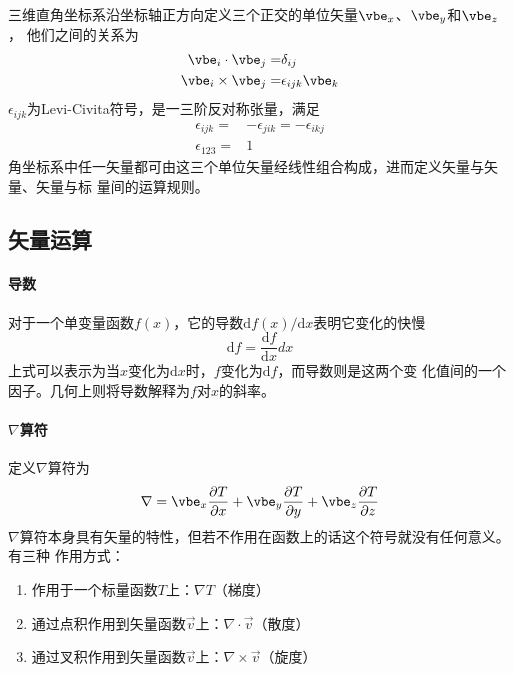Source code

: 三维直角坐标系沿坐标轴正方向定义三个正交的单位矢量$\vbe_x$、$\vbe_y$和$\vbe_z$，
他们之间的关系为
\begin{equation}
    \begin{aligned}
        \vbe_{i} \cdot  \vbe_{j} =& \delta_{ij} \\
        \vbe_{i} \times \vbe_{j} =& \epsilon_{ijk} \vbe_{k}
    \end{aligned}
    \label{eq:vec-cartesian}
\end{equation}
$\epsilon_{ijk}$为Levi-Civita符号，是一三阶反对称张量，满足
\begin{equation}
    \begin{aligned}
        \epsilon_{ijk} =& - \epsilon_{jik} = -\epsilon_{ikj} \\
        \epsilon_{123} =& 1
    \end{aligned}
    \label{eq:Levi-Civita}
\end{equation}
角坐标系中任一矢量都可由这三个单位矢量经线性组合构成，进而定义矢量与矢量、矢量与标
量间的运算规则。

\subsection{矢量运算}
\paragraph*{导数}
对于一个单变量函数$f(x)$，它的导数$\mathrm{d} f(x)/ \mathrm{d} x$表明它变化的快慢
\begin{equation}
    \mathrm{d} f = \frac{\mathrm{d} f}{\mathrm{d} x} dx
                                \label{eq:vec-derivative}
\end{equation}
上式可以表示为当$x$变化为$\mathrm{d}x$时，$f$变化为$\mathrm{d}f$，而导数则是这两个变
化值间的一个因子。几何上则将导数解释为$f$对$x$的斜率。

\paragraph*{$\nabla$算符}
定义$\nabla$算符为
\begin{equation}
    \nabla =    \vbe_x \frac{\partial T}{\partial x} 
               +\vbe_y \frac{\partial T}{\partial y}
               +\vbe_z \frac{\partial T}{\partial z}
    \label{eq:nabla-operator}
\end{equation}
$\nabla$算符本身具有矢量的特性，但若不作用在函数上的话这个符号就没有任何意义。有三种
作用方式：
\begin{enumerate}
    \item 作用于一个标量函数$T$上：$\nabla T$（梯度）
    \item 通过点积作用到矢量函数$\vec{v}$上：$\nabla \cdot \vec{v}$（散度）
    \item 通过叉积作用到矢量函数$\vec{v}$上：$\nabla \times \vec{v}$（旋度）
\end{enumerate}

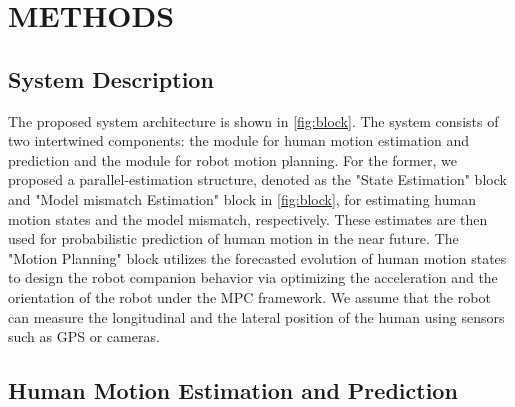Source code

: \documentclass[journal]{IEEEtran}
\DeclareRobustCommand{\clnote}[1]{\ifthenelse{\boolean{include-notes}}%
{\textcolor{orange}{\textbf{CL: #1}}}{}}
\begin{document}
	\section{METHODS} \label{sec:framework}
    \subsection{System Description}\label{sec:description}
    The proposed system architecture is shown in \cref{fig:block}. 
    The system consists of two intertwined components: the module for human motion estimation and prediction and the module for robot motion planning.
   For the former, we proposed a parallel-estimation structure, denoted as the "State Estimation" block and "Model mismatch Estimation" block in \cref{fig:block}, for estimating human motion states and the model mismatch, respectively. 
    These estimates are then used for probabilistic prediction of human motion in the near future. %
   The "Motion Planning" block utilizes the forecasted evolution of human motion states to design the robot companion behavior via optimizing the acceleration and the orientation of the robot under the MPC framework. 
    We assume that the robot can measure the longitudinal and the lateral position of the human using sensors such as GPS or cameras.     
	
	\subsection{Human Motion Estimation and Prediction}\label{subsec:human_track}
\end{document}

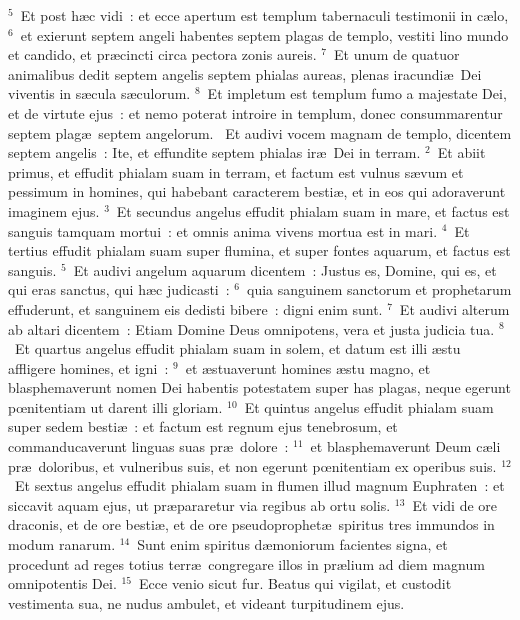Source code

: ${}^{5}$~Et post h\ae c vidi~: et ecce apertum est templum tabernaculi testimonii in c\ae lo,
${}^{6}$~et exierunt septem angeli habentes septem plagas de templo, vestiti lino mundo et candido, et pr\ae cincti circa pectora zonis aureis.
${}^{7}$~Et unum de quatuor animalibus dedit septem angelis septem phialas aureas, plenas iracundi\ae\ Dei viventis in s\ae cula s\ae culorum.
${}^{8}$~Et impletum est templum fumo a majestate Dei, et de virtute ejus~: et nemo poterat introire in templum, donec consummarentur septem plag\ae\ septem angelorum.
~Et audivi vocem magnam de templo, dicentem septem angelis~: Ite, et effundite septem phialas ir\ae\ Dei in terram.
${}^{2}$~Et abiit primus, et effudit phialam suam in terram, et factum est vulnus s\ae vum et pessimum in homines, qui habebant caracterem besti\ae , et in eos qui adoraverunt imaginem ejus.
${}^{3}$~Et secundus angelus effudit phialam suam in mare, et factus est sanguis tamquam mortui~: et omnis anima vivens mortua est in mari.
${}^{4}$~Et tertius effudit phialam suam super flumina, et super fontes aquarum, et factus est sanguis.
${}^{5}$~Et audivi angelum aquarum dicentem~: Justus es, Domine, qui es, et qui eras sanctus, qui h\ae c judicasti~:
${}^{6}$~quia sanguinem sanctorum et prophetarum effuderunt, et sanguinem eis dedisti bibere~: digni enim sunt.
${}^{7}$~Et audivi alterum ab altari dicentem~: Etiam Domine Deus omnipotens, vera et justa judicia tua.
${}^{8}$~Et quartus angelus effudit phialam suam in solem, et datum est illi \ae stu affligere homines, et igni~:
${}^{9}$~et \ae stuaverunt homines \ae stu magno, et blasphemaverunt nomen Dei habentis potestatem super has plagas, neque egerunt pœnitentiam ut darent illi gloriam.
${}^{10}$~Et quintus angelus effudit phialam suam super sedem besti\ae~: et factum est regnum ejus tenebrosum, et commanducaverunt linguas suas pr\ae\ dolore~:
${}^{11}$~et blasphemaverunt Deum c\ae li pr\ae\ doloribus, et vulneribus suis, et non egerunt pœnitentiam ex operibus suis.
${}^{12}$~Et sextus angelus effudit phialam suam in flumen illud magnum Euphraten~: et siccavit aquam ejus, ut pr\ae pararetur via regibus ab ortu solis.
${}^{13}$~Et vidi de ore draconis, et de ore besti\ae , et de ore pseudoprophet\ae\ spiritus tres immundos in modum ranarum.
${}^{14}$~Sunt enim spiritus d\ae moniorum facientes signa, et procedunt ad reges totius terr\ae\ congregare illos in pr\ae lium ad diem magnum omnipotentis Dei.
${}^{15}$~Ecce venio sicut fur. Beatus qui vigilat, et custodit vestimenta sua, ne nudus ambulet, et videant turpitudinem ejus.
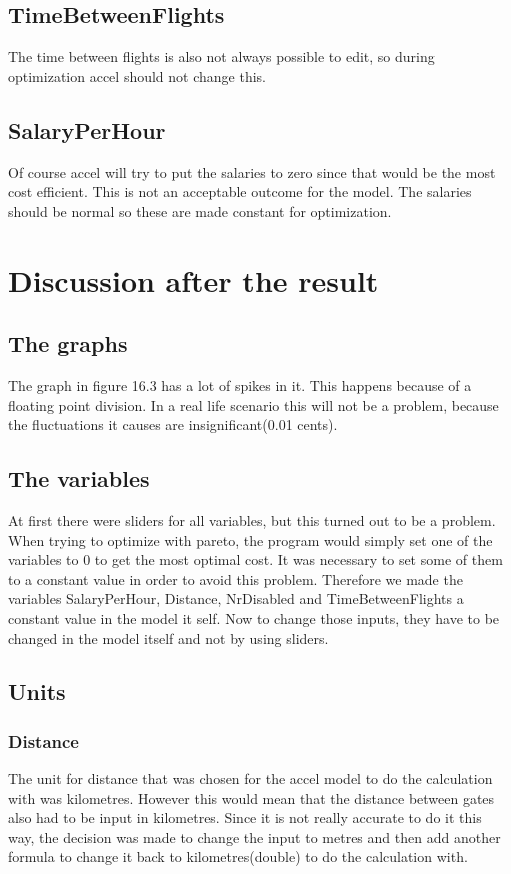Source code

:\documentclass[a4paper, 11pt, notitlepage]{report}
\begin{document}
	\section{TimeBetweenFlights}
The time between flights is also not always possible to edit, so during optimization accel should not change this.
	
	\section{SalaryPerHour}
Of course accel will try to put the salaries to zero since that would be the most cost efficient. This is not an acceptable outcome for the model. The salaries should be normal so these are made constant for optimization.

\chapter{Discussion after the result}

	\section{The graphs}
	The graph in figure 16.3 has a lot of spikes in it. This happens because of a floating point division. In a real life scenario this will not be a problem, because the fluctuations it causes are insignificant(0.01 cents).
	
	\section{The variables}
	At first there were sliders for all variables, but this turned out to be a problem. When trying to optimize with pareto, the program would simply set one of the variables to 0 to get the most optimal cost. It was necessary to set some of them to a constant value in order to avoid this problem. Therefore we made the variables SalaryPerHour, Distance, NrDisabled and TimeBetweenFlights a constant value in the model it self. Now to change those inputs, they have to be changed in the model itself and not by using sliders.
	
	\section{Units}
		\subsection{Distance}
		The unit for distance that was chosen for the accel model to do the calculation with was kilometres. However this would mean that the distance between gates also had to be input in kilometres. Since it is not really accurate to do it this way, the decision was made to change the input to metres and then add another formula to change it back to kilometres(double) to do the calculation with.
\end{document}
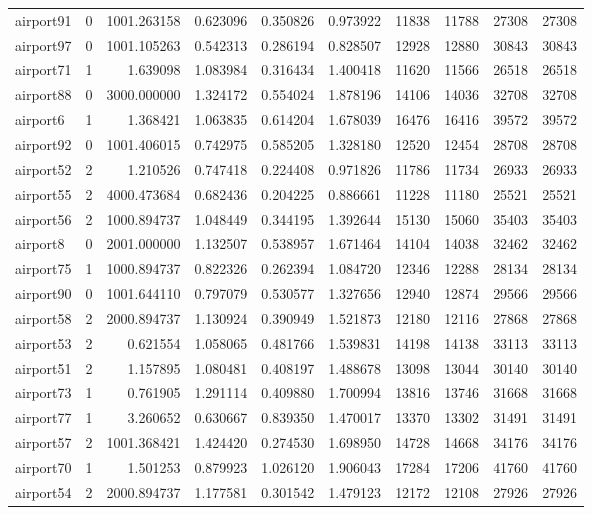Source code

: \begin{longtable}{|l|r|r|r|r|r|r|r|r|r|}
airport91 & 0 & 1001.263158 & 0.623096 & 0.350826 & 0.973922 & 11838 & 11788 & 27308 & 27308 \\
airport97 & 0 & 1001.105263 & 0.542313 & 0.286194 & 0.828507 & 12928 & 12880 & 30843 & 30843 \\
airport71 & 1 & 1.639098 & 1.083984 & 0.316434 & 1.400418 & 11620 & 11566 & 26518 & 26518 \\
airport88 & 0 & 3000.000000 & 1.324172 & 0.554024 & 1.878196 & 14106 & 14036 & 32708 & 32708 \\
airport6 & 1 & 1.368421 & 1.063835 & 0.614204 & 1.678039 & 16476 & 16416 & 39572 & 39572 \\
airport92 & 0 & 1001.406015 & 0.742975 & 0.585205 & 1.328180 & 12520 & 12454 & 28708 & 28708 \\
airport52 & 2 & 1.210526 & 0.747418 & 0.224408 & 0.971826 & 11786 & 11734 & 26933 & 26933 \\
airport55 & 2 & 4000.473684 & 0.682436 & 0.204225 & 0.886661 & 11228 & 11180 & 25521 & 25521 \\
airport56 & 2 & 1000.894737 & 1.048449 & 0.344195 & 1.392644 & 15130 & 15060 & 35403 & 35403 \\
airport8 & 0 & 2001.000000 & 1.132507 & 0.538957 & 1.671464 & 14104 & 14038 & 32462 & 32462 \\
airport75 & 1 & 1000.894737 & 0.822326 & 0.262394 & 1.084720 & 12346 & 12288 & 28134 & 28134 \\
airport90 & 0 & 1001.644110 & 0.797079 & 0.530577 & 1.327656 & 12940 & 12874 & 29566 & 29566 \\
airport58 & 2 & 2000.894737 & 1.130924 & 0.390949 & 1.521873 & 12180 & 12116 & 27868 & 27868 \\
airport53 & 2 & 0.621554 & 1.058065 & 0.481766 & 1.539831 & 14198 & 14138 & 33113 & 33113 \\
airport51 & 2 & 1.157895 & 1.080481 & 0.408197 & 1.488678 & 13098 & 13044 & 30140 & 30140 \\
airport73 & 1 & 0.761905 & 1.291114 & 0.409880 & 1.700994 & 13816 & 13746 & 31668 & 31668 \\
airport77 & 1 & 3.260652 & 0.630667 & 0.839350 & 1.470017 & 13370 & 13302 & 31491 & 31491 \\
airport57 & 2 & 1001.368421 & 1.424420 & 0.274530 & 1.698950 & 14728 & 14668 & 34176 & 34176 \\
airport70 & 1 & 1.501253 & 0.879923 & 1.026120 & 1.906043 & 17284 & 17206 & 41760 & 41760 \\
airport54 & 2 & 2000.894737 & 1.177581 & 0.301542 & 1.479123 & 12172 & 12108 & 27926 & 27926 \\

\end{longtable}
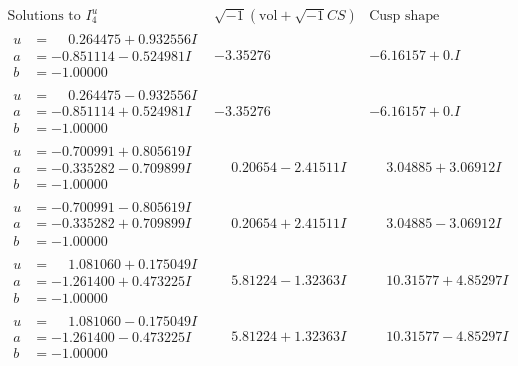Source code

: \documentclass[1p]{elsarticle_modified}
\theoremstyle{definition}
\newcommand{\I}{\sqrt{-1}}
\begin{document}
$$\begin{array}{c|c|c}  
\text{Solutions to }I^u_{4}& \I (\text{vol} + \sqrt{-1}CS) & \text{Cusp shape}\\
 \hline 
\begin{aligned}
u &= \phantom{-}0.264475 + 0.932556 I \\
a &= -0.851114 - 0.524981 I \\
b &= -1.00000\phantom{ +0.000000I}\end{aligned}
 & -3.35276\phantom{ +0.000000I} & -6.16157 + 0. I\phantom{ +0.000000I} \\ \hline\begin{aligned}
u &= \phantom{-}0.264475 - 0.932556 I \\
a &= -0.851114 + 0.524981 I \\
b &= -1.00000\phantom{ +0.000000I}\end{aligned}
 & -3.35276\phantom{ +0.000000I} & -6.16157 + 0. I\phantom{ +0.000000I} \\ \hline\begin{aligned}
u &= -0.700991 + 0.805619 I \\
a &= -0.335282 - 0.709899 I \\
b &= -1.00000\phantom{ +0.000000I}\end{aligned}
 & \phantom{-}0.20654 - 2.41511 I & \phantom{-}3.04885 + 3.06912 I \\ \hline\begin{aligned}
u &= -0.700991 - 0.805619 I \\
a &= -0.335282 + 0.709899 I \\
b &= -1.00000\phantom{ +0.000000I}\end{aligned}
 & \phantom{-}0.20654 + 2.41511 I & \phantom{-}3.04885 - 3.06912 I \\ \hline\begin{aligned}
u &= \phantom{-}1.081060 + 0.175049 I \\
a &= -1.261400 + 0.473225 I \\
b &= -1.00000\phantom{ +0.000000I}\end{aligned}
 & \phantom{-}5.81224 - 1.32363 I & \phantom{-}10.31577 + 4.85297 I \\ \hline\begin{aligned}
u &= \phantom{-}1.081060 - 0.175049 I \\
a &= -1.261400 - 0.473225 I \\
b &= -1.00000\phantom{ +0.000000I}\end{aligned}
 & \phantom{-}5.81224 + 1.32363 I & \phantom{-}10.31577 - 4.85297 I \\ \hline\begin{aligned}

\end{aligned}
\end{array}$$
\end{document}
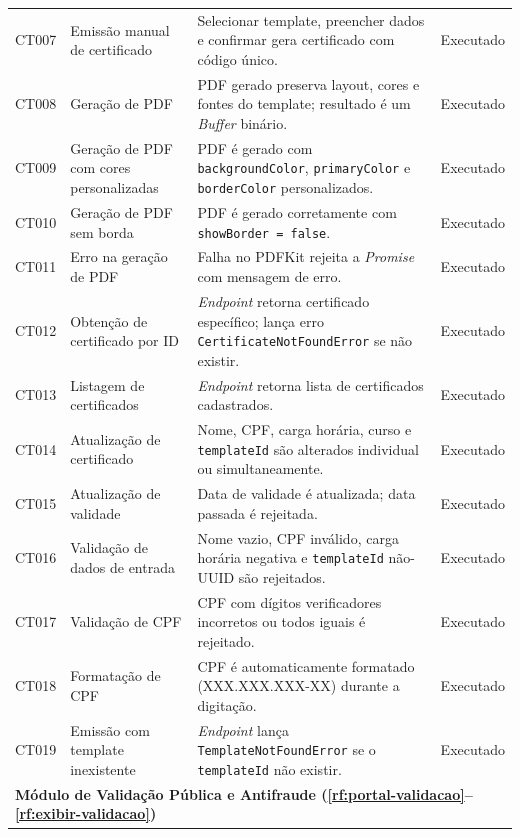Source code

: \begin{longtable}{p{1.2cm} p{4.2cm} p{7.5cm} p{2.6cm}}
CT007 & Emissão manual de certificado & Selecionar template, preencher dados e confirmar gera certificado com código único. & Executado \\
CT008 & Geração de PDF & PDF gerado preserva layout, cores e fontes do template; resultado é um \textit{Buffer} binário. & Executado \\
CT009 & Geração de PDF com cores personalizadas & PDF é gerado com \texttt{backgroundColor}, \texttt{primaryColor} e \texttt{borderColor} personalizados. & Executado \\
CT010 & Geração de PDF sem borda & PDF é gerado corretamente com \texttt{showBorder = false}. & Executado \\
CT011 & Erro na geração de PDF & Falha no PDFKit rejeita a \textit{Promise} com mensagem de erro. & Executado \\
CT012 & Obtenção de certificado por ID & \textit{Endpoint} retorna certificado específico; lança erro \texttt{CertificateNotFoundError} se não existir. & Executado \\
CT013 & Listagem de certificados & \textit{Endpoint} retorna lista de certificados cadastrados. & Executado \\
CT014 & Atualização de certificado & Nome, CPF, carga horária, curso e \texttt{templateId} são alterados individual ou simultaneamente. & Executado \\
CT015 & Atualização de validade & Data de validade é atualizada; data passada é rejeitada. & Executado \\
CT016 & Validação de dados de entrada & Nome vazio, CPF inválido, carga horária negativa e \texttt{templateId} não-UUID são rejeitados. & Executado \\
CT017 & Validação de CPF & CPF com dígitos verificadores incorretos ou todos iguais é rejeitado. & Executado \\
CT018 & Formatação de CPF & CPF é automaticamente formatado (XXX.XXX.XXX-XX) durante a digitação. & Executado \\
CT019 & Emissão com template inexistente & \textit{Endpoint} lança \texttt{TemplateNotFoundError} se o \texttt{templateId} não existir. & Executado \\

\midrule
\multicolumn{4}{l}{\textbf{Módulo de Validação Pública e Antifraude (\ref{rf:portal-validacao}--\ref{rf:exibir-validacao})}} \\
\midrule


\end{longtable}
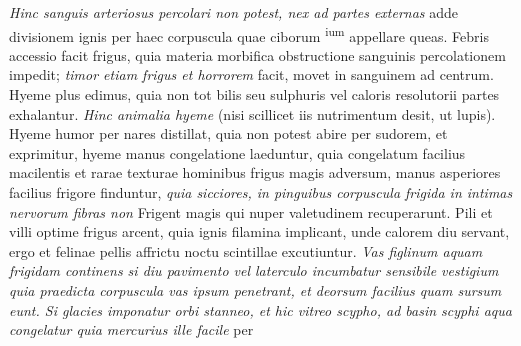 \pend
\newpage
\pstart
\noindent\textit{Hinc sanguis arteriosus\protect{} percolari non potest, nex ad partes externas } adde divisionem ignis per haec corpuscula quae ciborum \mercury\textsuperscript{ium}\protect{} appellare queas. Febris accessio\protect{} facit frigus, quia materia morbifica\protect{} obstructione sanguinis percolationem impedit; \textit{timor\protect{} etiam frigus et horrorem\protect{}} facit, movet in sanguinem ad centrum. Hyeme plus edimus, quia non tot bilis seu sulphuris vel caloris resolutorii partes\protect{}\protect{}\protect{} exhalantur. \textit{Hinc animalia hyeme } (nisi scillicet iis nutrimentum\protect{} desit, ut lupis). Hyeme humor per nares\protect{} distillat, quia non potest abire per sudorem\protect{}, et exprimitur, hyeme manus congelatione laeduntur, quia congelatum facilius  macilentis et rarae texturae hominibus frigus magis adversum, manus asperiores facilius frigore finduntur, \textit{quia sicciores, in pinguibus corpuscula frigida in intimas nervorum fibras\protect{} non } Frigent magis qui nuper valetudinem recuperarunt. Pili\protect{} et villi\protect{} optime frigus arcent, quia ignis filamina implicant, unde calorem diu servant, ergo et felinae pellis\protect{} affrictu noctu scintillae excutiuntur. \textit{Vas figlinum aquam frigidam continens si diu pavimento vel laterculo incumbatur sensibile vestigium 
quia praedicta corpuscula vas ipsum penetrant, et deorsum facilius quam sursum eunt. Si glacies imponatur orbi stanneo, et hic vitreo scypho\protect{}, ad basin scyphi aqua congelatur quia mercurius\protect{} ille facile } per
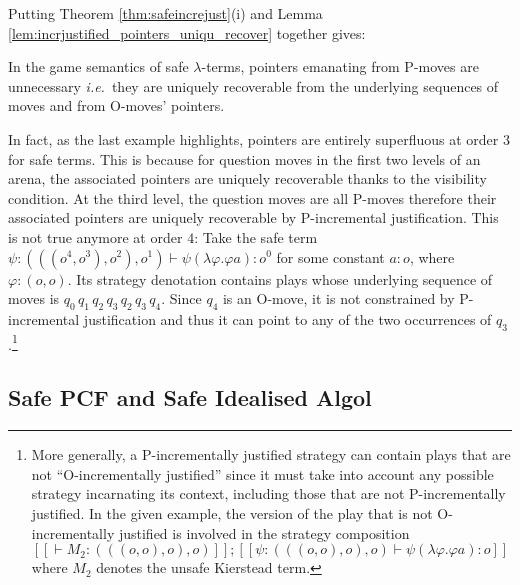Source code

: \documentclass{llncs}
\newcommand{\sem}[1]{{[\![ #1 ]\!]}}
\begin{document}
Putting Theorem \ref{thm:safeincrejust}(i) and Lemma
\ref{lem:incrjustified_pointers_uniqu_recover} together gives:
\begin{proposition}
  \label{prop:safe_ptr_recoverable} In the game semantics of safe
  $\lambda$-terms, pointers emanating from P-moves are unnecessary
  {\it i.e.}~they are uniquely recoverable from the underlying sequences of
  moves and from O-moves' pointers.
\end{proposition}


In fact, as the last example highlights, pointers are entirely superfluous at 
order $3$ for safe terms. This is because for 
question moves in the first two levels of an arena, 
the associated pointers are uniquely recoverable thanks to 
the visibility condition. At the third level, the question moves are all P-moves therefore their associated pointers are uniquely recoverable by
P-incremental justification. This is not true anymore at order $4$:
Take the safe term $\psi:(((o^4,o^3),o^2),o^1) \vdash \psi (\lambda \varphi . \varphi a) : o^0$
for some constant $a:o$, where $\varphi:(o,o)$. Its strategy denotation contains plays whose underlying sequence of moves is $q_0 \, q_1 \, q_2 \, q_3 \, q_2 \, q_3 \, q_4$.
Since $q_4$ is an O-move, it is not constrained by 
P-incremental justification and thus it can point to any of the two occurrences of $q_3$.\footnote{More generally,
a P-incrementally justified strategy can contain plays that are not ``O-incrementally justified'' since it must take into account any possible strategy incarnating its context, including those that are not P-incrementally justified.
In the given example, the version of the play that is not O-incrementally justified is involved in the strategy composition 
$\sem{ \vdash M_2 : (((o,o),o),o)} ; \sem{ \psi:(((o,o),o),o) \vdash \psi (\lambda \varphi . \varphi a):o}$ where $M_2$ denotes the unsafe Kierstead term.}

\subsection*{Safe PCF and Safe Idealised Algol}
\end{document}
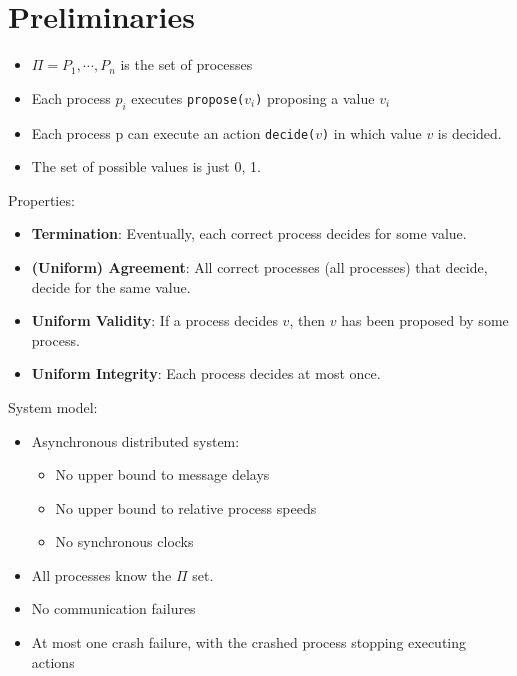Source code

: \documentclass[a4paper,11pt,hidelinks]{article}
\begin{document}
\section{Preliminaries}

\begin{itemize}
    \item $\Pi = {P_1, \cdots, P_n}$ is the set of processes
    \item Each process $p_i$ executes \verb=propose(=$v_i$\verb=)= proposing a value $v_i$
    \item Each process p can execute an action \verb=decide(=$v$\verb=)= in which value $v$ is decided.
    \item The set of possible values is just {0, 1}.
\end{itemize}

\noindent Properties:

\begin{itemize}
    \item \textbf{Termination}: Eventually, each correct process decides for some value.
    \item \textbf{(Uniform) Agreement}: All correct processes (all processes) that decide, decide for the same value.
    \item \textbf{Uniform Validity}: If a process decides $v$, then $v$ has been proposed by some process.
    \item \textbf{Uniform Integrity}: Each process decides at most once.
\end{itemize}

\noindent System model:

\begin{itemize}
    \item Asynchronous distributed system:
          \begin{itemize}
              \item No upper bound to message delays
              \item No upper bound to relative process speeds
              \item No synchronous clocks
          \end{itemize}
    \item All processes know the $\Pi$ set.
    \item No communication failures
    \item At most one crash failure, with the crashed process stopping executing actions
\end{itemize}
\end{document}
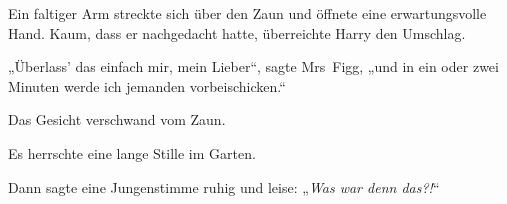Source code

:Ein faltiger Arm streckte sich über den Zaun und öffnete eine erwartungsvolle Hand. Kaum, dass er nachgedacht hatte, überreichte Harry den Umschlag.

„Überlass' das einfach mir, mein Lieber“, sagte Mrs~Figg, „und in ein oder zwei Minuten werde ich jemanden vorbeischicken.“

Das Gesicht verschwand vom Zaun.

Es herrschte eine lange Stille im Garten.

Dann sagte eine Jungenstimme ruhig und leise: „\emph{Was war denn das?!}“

···

* ABOUT THIS EXERCISE: Output only the stretch above from the line with "角坐标系中任一矢量都可由这三" through the line with "For the former, we", reproduced exactly. Exclude pictures.

* EXERCISE OUTPUT:
角坐标系中任一矢量都可由这三个单位矢量经线性组合构成，进而定义矢量与矢量、矢量与标
量间的运算规则。

\subsection{矢量运算}
\paragraph*{导数}
对于一个单变量函数$f(x)$，它的导数$\mathrm{d} f(x)/ \mathrm{d} x$表明它变化的快慢
\begin{equation}
    \mathrm{d} f = \frac{\mathrm{d} f}{\mathrm{d} x} dx
                                \label{eq:vec-derivative}
\end{equation}
上式可以表示为当$x$变化为$\mathrm{d}x$时，$f$变化为$\mathrm{d}f$，而导数则是这两个变
化值间的一个因子。几何上则将导数解释为$f$对$x$的斜率。

\paragraph*{$\nabla$算符}
定义$\nabla$算符为
\begin{equation}
    \nabla =    \vbe_x \frac{\partial T}{\partial x} 
               +\vbe_y \frac{\partial T}{\partial y}
               +\vbe_z \frac{\partial T}{\partial z}
    \label{eq:nabla-operator}
\end{equation}
$\nabla$算符本身具有矢量的特性，但若不作用在函数上的话这个符号就没有任何意义。有三种
作用方式：
\begin{enumerate}
    \item 作用于一个标量函数$T$上：$\nabla T$（梯度）
    \item 通过点积作用到矢量函数$\vec{v}$上：$\nabla \cdot \vec{v}$（散度）
    \item 通过叉积作用到矢量函数$\vec{v}$上：$\nabla \times \vec{v}$（旋度）
\end{enumerate}

Source code

: \documentclass[journal]{IEEEtran}
\DeclareRobustCommand{\clnote}[1]{\ifthenelse{\boolean{include-notes}}%
{\textcolor{orange}{\textbf{CL: #1}}}{}}
\begin{document}
	\section{METHODS} \label{sec:framework}
    \subsection{System Description}\label{sec:description}
    The proposed system architecture is shown in \cref{fig:block}. 
    The system consists of two intertwined components: the module for human motion estimation and prediction and the module for robot motion planning.
   For the former, we proposed a parallel-estimation structure, denoted as the "State Estimation" block and "Model mismatch Estimation" block in \cref{fig:block}, for estimating human motion states and the model mismatch, respectively. 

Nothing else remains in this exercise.